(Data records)
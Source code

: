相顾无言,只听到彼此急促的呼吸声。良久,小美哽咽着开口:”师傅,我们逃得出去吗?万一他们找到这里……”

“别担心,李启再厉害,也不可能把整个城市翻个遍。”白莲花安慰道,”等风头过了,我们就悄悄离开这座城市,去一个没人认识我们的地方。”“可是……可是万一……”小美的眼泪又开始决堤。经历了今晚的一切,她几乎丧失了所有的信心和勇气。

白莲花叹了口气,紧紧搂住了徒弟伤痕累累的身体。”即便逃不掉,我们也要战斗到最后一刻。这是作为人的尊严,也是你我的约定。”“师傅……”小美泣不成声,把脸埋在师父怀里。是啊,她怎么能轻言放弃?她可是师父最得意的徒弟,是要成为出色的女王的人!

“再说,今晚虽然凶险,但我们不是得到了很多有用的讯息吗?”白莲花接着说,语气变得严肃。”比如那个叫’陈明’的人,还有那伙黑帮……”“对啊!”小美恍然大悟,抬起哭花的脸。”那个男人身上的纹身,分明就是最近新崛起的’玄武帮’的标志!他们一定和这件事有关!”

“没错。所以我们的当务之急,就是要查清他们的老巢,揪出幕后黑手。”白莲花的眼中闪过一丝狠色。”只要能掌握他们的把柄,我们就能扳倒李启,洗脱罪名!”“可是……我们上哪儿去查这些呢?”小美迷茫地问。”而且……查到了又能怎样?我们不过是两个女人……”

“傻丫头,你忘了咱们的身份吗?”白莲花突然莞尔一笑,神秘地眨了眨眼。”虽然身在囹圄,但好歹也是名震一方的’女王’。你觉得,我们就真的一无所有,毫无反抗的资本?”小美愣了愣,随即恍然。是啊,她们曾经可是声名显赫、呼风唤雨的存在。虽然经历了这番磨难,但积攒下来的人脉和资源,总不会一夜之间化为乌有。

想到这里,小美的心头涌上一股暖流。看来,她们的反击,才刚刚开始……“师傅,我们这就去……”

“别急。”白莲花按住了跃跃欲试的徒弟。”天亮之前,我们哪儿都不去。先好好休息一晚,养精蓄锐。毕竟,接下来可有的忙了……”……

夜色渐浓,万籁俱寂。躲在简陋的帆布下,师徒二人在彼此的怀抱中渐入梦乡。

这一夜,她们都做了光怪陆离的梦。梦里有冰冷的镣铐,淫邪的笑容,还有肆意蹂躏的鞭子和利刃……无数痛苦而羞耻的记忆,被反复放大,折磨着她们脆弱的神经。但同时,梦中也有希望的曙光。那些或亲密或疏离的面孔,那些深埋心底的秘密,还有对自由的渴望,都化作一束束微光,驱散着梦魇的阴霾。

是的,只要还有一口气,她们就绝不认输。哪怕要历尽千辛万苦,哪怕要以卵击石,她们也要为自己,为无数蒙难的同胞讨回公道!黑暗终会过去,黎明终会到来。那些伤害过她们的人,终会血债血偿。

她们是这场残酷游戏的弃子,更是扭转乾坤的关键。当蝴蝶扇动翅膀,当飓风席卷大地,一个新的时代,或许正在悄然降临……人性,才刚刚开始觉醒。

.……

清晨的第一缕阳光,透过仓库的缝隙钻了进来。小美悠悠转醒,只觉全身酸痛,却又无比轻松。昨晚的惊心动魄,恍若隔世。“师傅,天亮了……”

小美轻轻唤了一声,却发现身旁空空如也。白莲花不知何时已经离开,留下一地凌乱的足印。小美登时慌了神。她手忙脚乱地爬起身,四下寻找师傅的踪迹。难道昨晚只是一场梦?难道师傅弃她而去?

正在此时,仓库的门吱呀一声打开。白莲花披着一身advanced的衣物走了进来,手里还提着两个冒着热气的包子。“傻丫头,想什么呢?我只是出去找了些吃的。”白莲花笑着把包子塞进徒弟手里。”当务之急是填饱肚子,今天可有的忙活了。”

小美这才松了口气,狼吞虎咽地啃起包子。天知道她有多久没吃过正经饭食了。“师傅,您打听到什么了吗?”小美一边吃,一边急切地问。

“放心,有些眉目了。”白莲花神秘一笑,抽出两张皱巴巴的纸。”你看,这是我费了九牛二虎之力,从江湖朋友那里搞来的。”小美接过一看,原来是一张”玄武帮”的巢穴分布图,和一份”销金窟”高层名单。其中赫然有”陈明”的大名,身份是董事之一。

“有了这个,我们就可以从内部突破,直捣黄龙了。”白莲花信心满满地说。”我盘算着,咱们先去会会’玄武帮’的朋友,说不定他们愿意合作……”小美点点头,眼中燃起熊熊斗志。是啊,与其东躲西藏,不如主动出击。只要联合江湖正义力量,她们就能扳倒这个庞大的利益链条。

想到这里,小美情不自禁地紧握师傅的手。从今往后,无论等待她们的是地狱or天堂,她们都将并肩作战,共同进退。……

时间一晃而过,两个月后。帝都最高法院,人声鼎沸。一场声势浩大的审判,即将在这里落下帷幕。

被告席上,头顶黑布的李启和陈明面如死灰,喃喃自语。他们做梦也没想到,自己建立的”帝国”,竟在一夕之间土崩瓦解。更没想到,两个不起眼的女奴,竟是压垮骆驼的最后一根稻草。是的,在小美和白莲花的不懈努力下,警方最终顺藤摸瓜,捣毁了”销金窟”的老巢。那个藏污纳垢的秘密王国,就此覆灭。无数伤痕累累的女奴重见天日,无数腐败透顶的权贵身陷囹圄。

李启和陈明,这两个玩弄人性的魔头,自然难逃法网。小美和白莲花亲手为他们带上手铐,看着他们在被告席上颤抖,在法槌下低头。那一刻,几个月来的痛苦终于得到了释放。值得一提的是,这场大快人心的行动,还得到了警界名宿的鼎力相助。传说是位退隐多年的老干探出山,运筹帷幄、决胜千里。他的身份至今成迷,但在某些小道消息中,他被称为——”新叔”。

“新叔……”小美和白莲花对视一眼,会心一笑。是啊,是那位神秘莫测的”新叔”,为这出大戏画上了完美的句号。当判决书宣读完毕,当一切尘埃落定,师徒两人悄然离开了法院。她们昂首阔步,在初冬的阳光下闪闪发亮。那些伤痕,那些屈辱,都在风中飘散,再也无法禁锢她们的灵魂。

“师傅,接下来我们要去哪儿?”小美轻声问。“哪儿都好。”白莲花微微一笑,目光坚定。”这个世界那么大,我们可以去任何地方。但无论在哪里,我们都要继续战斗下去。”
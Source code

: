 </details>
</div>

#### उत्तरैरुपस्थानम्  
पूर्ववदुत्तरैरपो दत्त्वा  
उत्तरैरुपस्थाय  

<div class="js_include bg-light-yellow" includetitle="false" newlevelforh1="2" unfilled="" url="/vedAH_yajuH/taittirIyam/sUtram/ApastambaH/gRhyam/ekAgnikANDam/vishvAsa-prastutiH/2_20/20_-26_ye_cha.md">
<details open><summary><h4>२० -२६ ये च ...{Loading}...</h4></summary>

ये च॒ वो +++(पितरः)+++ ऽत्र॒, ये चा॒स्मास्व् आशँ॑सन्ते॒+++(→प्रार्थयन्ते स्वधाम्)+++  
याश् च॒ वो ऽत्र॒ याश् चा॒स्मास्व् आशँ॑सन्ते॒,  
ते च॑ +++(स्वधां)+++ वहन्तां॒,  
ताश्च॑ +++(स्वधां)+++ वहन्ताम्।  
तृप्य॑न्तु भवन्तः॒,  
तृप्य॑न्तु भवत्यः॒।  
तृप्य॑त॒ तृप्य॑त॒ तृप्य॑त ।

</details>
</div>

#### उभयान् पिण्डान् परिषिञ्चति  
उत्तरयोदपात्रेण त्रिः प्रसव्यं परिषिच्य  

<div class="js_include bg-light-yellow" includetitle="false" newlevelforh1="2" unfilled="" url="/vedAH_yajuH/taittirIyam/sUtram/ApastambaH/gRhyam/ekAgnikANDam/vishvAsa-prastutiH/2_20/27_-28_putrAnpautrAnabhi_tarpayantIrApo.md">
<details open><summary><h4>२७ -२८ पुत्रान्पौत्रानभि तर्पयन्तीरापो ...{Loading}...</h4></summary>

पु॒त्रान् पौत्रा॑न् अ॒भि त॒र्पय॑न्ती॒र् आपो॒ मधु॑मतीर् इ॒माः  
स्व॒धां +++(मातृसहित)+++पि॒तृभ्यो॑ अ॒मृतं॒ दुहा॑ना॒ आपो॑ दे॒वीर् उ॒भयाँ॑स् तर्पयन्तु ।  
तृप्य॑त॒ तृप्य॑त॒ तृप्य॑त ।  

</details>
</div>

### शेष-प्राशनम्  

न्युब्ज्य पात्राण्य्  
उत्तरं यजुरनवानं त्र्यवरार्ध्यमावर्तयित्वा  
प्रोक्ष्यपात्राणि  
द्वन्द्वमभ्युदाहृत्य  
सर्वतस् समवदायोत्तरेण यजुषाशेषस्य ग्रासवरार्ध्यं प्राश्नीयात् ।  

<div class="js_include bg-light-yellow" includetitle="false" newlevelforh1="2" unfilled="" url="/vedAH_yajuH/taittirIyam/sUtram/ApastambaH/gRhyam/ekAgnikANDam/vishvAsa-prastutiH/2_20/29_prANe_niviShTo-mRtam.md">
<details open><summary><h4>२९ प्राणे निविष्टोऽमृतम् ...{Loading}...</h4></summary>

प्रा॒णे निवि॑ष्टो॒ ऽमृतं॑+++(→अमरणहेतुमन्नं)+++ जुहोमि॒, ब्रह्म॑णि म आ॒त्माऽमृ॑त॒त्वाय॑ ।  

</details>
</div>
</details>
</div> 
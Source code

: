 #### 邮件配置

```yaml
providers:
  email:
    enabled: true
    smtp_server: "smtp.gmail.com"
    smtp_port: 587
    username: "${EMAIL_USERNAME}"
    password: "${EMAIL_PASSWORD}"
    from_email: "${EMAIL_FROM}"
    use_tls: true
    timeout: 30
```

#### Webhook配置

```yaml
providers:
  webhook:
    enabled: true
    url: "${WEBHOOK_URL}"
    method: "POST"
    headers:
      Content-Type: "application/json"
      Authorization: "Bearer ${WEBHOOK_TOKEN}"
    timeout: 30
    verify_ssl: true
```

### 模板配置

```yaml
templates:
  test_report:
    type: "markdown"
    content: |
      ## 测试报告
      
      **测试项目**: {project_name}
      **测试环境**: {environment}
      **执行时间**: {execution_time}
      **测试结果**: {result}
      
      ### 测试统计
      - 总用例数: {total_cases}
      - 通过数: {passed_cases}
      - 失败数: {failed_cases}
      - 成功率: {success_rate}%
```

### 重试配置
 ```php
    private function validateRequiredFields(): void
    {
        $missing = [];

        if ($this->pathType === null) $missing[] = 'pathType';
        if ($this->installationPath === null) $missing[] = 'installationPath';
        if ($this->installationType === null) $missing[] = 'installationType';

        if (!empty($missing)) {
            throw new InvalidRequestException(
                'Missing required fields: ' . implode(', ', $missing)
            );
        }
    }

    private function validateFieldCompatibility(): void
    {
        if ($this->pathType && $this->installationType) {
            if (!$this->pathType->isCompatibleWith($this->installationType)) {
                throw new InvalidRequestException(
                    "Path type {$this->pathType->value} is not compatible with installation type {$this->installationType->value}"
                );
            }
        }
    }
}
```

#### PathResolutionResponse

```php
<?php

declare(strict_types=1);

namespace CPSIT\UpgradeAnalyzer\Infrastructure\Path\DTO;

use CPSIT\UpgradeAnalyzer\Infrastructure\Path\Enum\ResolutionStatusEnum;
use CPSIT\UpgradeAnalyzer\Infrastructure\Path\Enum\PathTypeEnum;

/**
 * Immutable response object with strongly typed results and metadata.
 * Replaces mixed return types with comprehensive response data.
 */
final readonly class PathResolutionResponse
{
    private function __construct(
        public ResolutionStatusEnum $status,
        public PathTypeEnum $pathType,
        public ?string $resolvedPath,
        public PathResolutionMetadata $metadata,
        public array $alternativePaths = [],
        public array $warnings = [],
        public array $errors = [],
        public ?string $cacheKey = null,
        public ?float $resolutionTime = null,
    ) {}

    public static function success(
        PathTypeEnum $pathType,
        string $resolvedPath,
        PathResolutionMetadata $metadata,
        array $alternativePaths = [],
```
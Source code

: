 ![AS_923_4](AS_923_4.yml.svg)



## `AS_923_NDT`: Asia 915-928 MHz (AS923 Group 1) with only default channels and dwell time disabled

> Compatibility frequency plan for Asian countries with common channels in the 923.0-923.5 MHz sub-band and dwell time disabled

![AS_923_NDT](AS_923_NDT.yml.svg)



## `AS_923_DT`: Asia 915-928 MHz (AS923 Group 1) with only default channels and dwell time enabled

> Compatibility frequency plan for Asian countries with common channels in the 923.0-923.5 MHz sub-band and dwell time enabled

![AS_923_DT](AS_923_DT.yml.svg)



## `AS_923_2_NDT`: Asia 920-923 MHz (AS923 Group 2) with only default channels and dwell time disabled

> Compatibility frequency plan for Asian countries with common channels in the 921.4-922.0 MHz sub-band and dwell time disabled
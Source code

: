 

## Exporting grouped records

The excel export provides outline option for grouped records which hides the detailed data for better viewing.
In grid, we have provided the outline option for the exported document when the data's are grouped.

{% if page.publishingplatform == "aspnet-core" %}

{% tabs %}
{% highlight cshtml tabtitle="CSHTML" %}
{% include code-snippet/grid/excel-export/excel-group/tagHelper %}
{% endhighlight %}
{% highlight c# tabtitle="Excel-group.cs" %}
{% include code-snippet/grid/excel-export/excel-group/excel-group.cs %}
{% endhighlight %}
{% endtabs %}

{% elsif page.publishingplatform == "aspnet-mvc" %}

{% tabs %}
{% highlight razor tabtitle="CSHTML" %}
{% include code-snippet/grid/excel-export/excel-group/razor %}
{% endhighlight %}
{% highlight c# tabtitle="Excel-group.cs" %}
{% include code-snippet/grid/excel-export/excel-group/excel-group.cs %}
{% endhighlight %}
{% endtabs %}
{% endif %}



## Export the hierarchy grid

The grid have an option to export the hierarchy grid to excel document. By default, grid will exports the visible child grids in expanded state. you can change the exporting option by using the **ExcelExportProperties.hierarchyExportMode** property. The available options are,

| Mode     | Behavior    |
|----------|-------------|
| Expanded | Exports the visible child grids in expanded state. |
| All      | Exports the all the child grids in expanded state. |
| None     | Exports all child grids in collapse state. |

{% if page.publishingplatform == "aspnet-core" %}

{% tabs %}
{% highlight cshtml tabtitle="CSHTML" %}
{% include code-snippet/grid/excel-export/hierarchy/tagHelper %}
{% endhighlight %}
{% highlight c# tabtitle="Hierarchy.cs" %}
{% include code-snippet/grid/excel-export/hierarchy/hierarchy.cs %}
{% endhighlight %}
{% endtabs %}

**Exercise instructions:** In the records above, find each line that holds the word "frequency"; copy all such lines.

**Written solution:**
> Compatibility frequency plan for Asian countries with common channels in the 923.0-923.5 MHz sub-band and dwell time disabled
> Compatibility frequency plan for Asian countries with common channels in the 923.0-923.5 MHz sub-band and dwell time enabled
> Compatibility frequency plan for Asian countries with common channels in the 921.4-922.0 MHz sub-band and dwell time disabled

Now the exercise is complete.